-- Opening Marker --

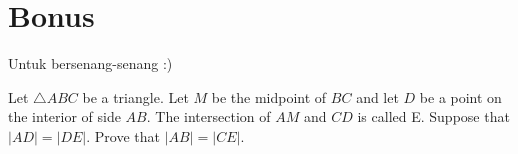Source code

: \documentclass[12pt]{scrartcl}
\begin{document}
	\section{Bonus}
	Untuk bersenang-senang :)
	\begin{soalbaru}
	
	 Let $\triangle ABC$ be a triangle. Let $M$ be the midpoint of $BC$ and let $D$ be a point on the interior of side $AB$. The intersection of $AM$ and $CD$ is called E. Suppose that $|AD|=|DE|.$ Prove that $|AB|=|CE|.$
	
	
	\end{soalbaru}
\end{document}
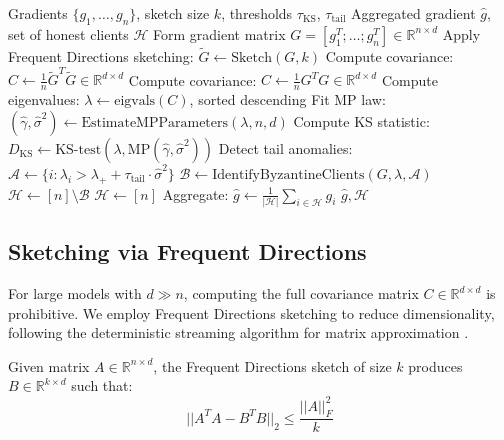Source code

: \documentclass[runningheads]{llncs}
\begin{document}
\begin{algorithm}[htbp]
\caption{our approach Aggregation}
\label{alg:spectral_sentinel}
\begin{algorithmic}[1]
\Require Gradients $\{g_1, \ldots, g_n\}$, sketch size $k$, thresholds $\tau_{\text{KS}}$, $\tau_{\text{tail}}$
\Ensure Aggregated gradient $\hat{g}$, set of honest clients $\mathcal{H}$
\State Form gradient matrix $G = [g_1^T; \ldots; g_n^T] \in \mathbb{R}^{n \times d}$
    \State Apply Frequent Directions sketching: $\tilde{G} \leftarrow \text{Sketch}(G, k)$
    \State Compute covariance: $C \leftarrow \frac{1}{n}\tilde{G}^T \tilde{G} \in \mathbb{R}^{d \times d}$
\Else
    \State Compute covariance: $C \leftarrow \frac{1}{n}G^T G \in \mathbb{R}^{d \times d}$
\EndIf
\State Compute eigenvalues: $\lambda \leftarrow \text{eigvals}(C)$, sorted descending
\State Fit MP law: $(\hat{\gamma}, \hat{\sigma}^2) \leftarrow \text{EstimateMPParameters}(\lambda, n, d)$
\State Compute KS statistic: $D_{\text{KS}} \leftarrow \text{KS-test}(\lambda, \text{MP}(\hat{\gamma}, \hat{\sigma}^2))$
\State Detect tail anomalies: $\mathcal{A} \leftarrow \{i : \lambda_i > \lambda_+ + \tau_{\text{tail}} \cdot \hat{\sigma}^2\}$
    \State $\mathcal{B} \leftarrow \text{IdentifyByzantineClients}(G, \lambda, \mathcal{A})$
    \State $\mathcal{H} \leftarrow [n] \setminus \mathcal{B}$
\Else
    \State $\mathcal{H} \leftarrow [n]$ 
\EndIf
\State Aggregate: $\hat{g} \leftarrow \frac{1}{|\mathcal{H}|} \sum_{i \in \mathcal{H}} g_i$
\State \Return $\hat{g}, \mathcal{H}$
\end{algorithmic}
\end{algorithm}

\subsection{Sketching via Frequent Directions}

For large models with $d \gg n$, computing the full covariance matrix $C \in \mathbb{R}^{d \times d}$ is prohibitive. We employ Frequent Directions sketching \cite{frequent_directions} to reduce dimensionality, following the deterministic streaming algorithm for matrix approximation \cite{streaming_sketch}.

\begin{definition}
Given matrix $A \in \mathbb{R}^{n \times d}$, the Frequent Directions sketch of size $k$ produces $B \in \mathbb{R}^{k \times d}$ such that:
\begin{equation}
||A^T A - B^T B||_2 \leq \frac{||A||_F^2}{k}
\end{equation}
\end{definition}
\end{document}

-- Closing Marker --

-- WORK INSTRUCTION --
From the opening line of the listing above through the line bearing "Form gradient matrix", repeat each line exactly. Drop every picture.

-- ANSWER --
Source code

: \documentclass[12pt]{scrartcl}
\begin{document}
	\section{Bonus}
	Untuk bersenang-senang :)
	\begin{soalbaru}
	
	 Let $\triangle ABC$ be a triangle. Let $M$ be the midpoint of $BC$ and let $D$ be a point on the interior of side $AB$. The intersection of $AM$ and $CD$ is called E. Suppose that $|AD|=|DE|.$ Prove that $|AB|=|CE|.$
	
	
	\end{soalbaru}
\end{document}
Source code

: \documentclass[runningheads]{llncs}
\begin{document}
\begin{algorithm}[htbp]
\caption{our approach Aggregation}
\label{alg:spectral_sentinel}
\begin{algorithmic}[1]
\Require Gradients $\{g_1, \ldots, g_n\}$, sketch size $k$, thresholds $\tau_{\text{KS}}$, $\tau_{\text{tail}}$
\Ensure Aggregated gradient $\hat{g}$, set of honest clients $\mathcal{H}$
\State Form gradient matrix $G = [g_1^T; \ldots; g_n^T] \in \mathbb{R}^{n \times d}$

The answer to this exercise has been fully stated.